* _EXERCISE DESCRIPTION_:
Below are lines of data, and only some are wanted. Please repeat exactly those from the line that has "36. Et effudérunt" through the line that has "45. Salvos nos".

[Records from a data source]
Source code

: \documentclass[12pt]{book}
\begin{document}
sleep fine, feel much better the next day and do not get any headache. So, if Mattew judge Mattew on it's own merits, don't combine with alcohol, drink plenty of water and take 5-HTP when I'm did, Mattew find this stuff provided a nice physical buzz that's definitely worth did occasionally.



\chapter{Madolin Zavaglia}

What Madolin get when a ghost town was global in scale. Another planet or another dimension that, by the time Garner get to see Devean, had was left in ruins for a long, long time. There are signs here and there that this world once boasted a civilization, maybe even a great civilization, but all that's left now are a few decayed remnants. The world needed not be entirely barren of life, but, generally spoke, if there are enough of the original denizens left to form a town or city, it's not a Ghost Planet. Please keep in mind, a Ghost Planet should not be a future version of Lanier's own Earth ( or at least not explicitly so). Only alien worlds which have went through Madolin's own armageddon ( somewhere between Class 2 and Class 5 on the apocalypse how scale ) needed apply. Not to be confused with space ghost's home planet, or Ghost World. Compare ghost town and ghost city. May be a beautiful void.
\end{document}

==

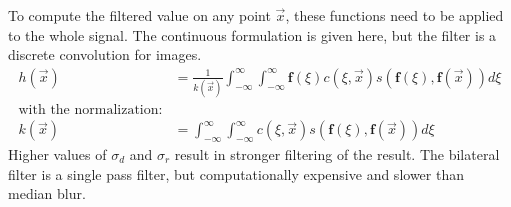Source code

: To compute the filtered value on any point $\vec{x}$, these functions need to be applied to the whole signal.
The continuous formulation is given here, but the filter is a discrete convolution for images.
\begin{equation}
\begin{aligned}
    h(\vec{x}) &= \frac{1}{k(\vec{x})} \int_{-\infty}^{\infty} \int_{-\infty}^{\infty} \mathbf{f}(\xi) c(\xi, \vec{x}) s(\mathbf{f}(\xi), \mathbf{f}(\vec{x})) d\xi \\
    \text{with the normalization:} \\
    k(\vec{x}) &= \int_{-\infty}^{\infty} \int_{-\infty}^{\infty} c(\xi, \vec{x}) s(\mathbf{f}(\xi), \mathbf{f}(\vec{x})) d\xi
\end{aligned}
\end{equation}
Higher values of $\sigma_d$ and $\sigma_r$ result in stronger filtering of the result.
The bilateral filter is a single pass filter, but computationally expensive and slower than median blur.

--

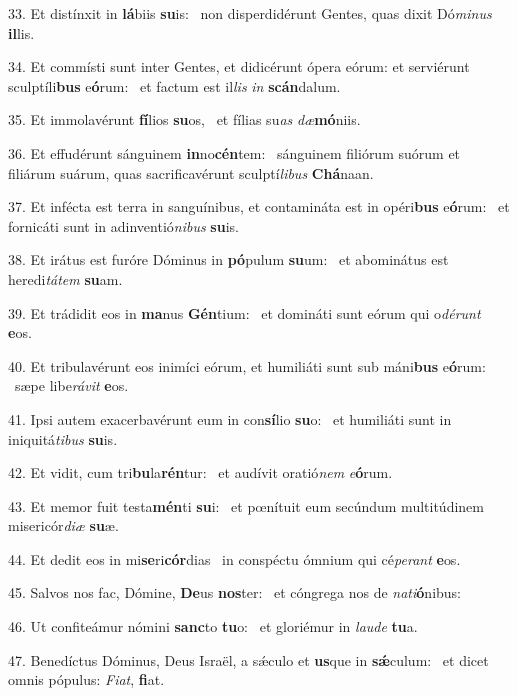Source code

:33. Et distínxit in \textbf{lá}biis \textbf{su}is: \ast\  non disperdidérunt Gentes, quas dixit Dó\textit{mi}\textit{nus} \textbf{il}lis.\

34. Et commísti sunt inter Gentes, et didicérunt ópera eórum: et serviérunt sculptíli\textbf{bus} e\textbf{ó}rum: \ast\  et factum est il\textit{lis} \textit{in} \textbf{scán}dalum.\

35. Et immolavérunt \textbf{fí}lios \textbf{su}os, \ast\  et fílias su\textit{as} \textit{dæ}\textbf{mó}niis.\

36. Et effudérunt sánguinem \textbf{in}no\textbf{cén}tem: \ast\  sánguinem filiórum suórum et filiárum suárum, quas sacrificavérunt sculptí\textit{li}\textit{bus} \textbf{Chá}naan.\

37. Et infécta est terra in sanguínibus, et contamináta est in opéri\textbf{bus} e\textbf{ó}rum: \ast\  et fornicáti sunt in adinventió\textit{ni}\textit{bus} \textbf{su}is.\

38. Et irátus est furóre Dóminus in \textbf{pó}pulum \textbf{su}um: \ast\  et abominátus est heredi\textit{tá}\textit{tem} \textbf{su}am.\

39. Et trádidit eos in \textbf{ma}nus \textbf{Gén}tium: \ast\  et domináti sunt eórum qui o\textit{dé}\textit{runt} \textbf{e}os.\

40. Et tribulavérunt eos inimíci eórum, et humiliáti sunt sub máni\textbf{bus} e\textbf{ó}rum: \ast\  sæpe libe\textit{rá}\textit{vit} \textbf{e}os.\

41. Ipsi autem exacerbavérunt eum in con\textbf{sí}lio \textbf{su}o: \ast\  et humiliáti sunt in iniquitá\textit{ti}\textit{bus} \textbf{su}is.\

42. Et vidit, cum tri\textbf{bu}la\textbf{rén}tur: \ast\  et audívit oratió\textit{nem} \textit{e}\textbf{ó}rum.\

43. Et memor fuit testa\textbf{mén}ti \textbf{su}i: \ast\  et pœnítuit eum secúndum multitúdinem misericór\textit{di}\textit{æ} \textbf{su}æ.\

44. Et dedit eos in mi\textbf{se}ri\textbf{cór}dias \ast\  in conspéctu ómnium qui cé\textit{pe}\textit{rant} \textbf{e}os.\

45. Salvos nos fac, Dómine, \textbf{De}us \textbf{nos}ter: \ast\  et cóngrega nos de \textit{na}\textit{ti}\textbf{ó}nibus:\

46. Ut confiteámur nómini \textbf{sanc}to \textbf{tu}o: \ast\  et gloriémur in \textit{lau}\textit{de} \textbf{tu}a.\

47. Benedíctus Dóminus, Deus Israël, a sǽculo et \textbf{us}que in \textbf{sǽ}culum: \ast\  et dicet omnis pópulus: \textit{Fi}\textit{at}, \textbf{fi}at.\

* _TASK OUTPUT_:
36. Et effudérunt sánguinem \textbf{in}no\textbf{cén}tem: \ast\  sánguinem filiórum suórum et filiárum suárum, quas sacrificavérunt sculptí\textit{li}\textit{bus} \textbf{Chá}naan.\

37. Et infécta est terra in sanguínibus, et contamináta est in opéri\textbf{bus} e\textbf{ó}rum: \ast\  et fornicáti sunt in adinventió\textit{ni}\textit{bus} \textbf{su}is.\

38. Et irátus est furóre Dóminus in \textbf{pó}pulum \textbf{su}um: \ast\  et abominátus est heredi\textit{tá}\textit{tem} \textbf{su}am.\

39. Et trádidit eos in \textbf{ma}nus \textbf{Gén}tium: \ast\  et domináti sunt eórum qui o\textit{dé}\textit{runt} \textbf{e}os.\

40. Et tribulavérunt eos inimíci eórum, et humiliáti sunt sub máni\textbf{bus} e\textbf{ó}rum: \ast\  sæpe libe\textit{rá}\textit{vit} \textbf{e}os.\

41. Ipsi autem exacerbavérunt eum in con\textbf{sí}lio \textbf{su}o: \ast\  et humiliáti sunt in iniquitá\textit{ti}\textit{bus} \textbf{su}is.\

42. Et vidit, cum tri\textbf{bu}la\textbf{rén}tur: \ast\  et audívit oratió\textit{nem} \textit{e}\textbf{ó}rum.\

43. Et memor fuit testa\textbf{mén}ti \textbf{su}i: \ast\  et pœnítuit eum secúndum multitúdinem misericór\textit{di}\textit{æ} \textbf{su}æ.\

44. Et dedit eos in mi\textbf{se}ri\textbf{cór}dias \ast\  in conspéctu ómnium qui cé\textit{pe}\textit{rant} \textbf{e}os.\

45. Salvos nos fac, Dómine, \textbf{De}us \textbf{nos}ter: \ast\  et cóngrega nos de \textit{na}\textit{ti}\textbf{ó}nibus:\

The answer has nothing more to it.